[YOUR INSTRUCTIONS]
How many of the lines below contain the word "Message"? Only the number is wanted.

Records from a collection
..........

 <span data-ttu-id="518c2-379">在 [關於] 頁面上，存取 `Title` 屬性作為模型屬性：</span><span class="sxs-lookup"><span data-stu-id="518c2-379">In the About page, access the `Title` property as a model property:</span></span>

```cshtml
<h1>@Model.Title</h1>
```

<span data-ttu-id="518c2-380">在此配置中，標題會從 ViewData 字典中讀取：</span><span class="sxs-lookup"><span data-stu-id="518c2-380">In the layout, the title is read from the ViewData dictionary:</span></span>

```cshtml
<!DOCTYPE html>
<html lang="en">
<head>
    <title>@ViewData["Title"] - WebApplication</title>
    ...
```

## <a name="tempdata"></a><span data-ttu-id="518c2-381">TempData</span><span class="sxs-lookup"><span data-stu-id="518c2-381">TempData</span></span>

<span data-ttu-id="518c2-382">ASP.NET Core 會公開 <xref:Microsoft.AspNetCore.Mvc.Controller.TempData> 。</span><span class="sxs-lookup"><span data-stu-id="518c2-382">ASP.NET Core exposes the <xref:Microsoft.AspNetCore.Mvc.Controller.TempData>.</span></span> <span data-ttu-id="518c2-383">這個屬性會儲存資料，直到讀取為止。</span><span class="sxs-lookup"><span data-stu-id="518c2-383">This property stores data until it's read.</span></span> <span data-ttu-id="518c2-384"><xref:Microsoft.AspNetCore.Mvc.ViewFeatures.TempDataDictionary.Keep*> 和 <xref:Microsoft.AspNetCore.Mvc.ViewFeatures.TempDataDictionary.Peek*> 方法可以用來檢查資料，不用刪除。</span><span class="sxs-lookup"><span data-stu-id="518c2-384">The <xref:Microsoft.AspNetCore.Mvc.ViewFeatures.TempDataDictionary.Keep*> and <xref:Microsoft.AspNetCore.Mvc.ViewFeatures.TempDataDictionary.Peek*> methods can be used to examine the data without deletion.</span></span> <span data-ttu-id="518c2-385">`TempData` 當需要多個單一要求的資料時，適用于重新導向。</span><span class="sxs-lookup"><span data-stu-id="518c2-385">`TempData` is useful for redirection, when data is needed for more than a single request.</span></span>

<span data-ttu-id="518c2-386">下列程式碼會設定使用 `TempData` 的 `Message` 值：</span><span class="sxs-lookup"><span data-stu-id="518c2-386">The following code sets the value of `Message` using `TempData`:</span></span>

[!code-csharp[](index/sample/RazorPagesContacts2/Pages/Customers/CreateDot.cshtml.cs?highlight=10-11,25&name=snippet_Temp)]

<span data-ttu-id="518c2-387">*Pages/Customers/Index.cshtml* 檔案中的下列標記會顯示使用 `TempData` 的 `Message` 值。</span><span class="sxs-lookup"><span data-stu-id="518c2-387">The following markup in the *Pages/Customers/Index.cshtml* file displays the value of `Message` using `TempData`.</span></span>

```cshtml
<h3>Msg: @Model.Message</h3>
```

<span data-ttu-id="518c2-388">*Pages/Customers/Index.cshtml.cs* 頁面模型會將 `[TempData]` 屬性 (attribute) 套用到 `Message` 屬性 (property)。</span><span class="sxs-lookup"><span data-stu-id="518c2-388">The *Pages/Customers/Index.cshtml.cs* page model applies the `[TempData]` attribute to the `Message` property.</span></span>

..........

[ANSWER TO THE EXERCISE]
4